最終話:『明日を貫く、僕らの翼』
超満員のコンサートホールに、五色のレーザーと大歓声が渦巻く。
今やユイは、世界中の誰もが知る国民的なパイロットへと成長した。
ライブが最高潮を迎えたその時、俺たちのインカムに警報が鳴る。
政府からの緊急出動要請。最大級の侵略者が現れたのだ。
ステージ裏のドックで、ユイは出撃の準備をしながら俺を見つめた。
少しだけ潤んだ瞳で上目遣いになり、俺の服の裾をそっと掴む。
「……ゲンおじさん。あの日みたいに、おじさんの上に座って、
操縦したいな。そうすれば、私、もっと集中できると思うから」
一瞬、心が揺らぎかけたが、俺は苦笑いしてその小さくて温かい、
ユイの頭を優しく、愛おしむように撫でてやった。
「バカ言え。

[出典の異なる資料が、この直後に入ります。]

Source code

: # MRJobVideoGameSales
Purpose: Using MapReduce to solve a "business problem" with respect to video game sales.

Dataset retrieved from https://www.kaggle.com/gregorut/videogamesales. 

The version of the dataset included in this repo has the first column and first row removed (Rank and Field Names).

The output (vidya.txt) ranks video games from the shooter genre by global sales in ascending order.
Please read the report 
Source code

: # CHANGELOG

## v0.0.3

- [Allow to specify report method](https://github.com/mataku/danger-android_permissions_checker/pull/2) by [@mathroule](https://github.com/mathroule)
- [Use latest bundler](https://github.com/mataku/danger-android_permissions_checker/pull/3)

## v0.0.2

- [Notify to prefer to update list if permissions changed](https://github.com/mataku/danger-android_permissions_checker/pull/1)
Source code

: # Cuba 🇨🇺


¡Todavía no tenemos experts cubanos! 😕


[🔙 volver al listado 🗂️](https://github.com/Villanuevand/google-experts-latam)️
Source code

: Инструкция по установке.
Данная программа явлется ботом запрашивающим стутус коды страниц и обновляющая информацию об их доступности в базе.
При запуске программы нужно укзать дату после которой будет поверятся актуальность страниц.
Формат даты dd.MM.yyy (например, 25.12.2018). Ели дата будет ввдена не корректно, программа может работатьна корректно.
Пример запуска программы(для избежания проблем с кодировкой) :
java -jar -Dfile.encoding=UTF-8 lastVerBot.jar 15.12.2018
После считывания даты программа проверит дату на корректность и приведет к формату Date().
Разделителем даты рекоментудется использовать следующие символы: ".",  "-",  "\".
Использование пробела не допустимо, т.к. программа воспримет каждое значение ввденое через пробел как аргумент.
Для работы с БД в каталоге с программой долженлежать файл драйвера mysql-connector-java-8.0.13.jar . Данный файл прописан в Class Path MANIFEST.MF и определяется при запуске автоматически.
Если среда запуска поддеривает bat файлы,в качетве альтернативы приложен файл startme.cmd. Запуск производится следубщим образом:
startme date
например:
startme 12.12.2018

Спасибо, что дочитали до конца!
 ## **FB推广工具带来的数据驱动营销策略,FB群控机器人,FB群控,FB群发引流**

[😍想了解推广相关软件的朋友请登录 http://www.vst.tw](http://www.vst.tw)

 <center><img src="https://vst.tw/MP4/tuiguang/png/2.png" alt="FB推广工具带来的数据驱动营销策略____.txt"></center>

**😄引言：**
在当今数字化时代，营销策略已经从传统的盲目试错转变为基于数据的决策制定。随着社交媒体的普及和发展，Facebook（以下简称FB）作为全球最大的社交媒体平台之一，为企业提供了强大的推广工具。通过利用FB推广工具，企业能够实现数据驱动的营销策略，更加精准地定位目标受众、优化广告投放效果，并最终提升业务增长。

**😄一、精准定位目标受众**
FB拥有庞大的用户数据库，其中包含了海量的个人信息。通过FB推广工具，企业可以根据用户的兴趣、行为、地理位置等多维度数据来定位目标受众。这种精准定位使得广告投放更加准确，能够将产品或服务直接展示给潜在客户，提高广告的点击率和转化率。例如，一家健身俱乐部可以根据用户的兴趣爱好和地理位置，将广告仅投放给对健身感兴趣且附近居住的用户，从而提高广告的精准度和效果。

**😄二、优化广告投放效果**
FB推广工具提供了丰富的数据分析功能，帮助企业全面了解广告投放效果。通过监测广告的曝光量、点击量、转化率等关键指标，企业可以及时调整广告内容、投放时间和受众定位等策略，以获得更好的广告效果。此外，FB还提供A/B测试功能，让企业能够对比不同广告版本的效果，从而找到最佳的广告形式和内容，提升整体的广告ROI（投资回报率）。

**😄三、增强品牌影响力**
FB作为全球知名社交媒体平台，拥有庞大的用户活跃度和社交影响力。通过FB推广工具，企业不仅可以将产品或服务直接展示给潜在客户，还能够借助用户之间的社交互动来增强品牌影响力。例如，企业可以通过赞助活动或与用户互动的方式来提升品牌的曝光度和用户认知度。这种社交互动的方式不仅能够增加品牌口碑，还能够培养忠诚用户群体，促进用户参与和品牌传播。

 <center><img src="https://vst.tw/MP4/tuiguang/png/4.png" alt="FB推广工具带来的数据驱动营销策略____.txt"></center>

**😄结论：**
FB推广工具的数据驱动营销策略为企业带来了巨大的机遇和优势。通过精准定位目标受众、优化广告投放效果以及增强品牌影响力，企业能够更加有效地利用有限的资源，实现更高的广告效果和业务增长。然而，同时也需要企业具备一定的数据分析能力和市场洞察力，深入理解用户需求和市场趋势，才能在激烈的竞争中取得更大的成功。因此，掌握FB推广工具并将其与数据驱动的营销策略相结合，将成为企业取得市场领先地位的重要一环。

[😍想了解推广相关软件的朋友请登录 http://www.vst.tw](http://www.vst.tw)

今のあんたは国民的スターだ。ライブの真っ最中に、
おっさんと二人乗りして出撃したら、ファンが暴動を起こすぞ」
「ユイなら大丈夫だ。一人でも、世界で一番強いんだからな」
俺の言葉に、ユイは少しだけ不満そうに唇を尖らせたが、
すぐに悪戯っぽく、いたずらな笑みを浮かべて俺を見上げた。
「……じゃあ約束。帰ってきたら、また膝の上に座らせてね?」
「ああ。最高の整備をして、ここで待ってる。……行ってこい!」
「うん!……ユイ、サオトメ零号機、出撃!!」
ステージが割れ、光の粒子を纏った人型ロボットが、
二万人の絶叫と、鳴り止まないアンコールの拍手の中へせり上がる。
リボルバーが咆哮を上げ、ユイの駆る鋼鉄の王者が夜空へ放たれた。
その背中を、俺はただ誇らしく、いつまでも、いつまでも、
眩しいライトを浴びながら、力強く見送り続けた。
――サオトメ技研の物語は、ここから世界の伝説へと変わる。